(Source data begins)

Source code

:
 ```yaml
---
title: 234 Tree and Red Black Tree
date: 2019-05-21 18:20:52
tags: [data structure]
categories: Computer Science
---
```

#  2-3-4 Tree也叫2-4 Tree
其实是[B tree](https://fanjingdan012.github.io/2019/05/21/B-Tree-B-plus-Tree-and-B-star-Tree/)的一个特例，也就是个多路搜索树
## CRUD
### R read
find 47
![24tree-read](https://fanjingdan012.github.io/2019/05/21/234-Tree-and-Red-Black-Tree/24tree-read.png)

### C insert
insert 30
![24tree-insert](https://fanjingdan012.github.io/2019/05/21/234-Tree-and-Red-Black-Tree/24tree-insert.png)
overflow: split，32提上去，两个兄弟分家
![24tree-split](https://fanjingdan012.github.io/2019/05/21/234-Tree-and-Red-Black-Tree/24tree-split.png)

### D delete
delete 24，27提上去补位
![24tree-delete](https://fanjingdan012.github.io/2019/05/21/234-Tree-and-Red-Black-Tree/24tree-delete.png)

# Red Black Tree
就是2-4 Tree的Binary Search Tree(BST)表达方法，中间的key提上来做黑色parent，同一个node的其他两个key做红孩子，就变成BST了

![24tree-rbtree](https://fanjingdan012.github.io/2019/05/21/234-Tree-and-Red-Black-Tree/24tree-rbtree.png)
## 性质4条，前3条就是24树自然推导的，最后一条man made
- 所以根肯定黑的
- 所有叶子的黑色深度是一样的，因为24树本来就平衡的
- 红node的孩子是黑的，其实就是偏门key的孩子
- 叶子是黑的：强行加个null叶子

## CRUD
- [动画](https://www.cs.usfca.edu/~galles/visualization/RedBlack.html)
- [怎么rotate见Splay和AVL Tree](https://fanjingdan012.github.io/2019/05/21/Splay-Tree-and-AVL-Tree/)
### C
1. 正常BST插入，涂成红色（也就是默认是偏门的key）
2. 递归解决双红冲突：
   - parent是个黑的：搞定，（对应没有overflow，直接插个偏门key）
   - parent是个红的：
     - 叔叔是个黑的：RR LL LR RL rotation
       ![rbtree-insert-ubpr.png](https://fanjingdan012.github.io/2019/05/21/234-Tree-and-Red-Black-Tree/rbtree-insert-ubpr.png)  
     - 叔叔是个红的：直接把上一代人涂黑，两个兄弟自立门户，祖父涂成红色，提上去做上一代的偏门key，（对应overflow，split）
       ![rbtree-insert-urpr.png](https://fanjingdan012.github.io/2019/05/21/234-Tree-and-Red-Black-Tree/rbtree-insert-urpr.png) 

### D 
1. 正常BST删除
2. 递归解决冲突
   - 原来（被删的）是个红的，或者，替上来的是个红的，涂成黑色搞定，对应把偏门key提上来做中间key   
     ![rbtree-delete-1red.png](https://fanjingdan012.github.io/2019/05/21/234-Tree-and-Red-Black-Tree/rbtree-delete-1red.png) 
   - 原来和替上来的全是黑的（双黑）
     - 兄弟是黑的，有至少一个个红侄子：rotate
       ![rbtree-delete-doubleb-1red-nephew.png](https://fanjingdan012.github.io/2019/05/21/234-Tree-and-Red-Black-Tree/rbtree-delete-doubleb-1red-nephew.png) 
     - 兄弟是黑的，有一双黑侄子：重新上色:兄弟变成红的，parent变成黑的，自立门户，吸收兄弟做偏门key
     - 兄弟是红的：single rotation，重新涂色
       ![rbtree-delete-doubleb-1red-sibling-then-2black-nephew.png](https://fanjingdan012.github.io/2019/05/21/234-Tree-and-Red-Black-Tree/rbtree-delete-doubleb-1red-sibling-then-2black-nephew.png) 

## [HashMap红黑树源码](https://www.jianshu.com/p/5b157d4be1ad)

(Source data ends)
(Source data begins)

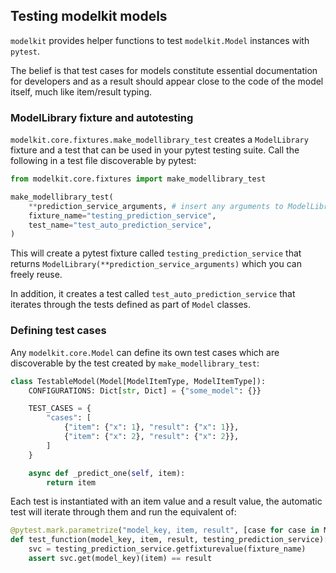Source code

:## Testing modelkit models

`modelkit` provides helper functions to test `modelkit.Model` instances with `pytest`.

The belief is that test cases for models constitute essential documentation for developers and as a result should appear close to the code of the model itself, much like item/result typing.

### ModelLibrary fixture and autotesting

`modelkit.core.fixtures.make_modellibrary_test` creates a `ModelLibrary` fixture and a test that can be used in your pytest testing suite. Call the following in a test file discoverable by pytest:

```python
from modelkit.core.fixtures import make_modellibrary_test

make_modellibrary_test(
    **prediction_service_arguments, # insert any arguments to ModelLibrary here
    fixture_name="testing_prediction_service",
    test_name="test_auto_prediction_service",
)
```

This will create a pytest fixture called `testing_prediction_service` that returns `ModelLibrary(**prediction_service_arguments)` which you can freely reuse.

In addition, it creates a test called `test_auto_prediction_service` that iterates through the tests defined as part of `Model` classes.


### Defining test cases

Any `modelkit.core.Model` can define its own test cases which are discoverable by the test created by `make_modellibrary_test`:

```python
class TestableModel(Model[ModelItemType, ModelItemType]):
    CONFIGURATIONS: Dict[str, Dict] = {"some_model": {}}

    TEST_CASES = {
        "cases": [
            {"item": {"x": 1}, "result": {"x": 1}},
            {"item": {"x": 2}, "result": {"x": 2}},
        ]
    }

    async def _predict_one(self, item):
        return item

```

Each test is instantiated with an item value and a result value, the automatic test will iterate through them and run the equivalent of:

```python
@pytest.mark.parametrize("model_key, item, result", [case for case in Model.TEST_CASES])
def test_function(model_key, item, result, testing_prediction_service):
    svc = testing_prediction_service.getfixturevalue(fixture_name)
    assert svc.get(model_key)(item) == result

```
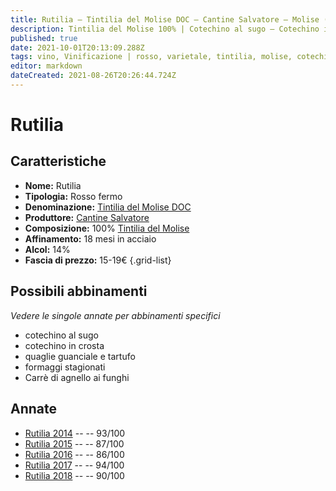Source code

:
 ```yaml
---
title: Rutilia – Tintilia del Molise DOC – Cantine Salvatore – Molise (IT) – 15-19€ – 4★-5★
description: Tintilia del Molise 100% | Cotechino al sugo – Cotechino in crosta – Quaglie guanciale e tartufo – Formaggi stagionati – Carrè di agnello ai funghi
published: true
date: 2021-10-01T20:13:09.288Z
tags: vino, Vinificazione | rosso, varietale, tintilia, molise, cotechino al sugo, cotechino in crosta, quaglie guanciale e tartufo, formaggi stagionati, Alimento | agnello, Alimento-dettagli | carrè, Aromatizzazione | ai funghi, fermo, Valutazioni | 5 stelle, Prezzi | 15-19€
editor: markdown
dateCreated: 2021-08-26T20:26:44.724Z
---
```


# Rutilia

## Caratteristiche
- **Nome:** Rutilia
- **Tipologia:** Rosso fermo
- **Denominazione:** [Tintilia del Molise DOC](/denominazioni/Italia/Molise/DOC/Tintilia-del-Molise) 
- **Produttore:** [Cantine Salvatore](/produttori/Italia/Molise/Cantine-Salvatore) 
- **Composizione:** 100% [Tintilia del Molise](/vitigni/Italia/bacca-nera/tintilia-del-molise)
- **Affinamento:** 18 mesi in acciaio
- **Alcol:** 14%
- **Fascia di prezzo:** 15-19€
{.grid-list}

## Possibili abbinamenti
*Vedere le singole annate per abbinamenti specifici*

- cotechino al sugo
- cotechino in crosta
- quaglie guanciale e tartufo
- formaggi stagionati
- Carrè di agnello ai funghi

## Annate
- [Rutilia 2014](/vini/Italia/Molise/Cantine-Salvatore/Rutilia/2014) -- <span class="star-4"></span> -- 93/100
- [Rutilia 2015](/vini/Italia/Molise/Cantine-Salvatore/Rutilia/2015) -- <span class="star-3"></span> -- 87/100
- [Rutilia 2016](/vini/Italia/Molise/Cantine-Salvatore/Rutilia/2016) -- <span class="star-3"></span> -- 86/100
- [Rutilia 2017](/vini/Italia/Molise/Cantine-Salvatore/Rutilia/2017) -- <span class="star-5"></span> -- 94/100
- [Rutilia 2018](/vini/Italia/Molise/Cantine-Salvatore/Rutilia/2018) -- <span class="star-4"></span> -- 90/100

(Source data ends)

Brief: Look back at the data above. Transcribe exactly the lines starting at the line that contains "就是2-4 Tree的Binary Search" and ending at the line that contains "## [HashMap红黑树".

Solved exercise:
就是2-4 Tree的Binary Search Tree(BST)表达方法，中间的key提上来做黑色parent，同一个node的其他两个key做红孩子，就变成BST了

![24tree-rbtree](https://fanjingdan012.github.io/2019/05/21/234-Tree-and-Red-Black-Tree/24tree-rbtree.png)
## 性质4条，前3条就是24树自然推导的，最后一条man made
- 所以根肯定黑的
- 所有叶子的黑色深度是一样的，因为24树本来就平衡的
- 红node的孩子是黑的，其实就是偏门key的孩子
- 叶子是黑的：强行加个null叶子

## CRUD
- [动画](https://www.cs.usfca.edu/~galles/visualization/RedBlack.html)
- [怎么rotate见Splay和AVL Tree](https://fanjingdan012.github.io/2019/05/21/Splay-Tree-and-AVL-Tree/)
### C
1. 正常BST插入，涂成红色（也就是默认是偏门的key）
2. 递归解决双红冲突：
   - parent是个黑的：搞定，（对应没有overflow，直接插个偏门key）
   - parent是个红的：
     - 叔叔是个黑的：RR LL LR RL rotation
       ![rbtree-insert-ubpr.png](https://fanjingdan012.github.io/2019/05/21/234-Tree-and-Red-Black-Tree/rbtree-insert-ubpr.png)  
     - 叔叔是个红的：直接把上一代人涂黑，两个兄弟自立门户，祖父涂成红色，提上去做上一代的偏门key，（对应overflow，split）
       ![rbtree-insert-urpr.png](https://fanjingdan012.github.io/2019/05/21/234-Tree-and-Red-Black-Tree/rbtree-insert-urpr.png) 

### D 
1. 正常BST删除
2. 递归解决冲突
   - 原来（被删的）是个红的，或者，替上来的是个红的，涂成黑色搞定，对应把偏门key提上来做中间key   
     ![rbtree-delete-1red.png](https://fanjingdan012.github.io/2019/05/21/234-Tree-and-Red-Black-Tree/rbtree-delete-1red.png) 
   - 原来和替上来的全是黑的（双黑）
     - 兄弟是黑的，有至少一个个红侄子：rotate
       ![rbtree-delete-doubleb-1red-nephew.png](https://fanjingdan012.github.io/2019/05/21/234-Tree-and-Red-Black-Tree/rbtree-delete-doubleb-1red-nephew.png) 
     - 兄弟是黑的，有一双黑侄子：重新上色:兄弟变成红的，parent变成黑的，自立门户，吸收兄弟做偏门key
     - 兄弟是红的：single rotation，重新涂色
       ![rbtree-delete-doubleb-1red-sibling-then-2black-nephew.png](https://fanjingdan012.github.io/2019/05/21/234-Tree-and-Red-Black-Tree/rbtree-delete-doubleb-1red-sibling-then-2black-nephew.png) 

## [HashMap红黑树源码](https://www.jianshu.com/p/5b157d4be1ad)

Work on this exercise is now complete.